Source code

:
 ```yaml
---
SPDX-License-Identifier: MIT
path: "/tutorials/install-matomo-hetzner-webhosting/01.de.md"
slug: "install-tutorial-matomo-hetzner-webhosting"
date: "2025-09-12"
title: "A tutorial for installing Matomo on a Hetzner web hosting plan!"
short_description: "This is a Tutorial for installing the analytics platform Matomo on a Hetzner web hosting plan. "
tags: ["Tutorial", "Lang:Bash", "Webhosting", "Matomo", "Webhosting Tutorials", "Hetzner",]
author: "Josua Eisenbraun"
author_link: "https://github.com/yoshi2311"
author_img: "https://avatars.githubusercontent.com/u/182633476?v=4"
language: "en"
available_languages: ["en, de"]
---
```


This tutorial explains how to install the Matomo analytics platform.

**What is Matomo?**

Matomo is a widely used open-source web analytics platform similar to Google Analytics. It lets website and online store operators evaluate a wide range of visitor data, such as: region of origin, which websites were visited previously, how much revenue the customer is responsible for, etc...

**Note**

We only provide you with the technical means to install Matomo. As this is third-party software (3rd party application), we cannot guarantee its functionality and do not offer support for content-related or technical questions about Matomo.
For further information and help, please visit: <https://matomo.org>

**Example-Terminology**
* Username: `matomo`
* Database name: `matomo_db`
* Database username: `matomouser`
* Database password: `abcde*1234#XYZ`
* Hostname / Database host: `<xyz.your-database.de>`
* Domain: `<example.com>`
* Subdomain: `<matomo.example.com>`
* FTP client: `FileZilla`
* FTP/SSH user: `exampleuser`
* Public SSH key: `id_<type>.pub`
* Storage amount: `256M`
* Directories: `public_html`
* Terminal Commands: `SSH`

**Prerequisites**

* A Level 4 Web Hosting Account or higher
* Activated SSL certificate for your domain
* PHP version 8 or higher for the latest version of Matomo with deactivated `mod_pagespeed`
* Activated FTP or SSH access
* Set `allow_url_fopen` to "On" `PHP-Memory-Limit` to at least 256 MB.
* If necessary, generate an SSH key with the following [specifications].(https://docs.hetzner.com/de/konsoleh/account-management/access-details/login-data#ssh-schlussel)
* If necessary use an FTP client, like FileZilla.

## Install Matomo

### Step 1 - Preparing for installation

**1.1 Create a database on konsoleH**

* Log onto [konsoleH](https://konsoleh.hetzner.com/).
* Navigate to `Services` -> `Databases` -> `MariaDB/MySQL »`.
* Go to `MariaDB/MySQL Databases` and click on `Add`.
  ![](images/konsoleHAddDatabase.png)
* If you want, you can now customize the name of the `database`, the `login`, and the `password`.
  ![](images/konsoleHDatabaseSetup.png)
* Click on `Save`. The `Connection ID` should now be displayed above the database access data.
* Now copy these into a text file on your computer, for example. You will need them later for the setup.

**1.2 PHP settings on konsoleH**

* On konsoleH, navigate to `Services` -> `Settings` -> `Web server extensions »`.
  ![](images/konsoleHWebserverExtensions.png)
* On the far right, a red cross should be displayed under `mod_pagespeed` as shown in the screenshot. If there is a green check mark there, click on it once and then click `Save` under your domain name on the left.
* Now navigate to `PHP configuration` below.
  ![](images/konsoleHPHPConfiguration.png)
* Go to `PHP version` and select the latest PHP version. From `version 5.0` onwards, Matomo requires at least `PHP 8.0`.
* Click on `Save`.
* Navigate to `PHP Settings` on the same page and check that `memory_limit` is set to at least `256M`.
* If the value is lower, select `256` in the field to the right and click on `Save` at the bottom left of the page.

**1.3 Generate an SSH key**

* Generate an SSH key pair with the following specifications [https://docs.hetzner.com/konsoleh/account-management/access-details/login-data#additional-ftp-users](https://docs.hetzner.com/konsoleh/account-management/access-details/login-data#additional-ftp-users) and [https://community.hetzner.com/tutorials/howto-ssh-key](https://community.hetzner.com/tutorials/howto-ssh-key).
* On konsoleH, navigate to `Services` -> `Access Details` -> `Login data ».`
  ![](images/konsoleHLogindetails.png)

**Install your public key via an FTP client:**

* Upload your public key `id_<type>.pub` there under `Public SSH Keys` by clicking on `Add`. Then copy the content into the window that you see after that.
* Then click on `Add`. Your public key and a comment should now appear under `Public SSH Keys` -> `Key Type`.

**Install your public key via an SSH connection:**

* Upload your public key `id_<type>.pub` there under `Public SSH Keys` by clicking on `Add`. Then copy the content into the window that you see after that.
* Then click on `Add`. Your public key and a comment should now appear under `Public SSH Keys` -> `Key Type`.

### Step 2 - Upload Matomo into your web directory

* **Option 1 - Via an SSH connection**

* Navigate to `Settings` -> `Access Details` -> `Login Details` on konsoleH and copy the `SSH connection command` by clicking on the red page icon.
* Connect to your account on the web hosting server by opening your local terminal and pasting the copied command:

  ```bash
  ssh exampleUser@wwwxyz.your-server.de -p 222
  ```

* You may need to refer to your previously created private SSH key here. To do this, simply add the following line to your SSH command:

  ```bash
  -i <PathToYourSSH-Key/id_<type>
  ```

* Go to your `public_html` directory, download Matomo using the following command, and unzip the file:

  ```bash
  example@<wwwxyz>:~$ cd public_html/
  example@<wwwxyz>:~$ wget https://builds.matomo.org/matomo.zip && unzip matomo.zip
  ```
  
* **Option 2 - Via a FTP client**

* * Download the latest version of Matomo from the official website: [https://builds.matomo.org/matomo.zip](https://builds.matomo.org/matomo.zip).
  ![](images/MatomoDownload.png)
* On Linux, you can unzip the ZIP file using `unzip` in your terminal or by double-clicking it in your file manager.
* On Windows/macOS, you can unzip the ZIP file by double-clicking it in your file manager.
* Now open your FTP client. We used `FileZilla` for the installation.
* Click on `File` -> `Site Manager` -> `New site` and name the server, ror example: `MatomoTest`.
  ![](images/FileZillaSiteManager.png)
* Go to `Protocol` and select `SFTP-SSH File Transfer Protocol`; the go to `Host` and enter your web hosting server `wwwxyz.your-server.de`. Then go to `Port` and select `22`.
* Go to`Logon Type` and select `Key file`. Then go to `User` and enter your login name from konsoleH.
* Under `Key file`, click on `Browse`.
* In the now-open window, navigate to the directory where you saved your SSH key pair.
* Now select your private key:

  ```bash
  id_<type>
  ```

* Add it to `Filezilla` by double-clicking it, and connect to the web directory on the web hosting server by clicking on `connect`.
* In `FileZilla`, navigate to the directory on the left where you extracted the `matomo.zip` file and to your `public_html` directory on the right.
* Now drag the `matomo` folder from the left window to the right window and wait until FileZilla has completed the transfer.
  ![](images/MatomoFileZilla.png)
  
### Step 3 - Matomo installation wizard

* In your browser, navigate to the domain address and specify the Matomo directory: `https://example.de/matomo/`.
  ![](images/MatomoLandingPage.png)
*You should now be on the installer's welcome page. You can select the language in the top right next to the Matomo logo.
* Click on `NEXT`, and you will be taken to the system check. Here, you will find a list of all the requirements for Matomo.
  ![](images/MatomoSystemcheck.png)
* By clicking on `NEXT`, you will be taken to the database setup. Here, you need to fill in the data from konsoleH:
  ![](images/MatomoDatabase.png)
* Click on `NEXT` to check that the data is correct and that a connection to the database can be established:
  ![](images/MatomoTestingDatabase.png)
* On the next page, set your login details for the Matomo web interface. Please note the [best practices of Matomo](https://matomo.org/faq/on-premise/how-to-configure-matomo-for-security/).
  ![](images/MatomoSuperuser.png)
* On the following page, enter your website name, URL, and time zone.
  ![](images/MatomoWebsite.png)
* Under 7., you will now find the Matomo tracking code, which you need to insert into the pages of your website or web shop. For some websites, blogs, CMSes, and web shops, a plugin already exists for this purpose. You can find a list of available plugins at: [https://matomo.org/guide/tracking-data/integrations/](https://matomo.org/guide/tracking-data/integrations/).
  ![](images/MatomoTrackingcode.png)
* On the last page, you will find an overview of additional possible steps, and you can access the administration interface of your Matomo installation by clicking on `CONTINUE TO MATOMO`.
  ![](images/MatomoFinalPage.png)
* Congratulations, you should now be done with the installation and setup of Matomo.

○ ○ ○ ○ ○

> **TASK INSTRUCTIONS**
From the records above, return each line that has the string "least".

> **REPLY**
* Set `allow_url_fopen` to "On" `PHP-Memory-Limit` to at least 256 MB.
* Go to `PHP version` and select the latest PHP version. From `version 5.0` onwards, Matomo requires at least `PHP 8.0`.
* Navigate to `PHP Settings` on the same page and check that `memory_limit` is set to at least `256M`.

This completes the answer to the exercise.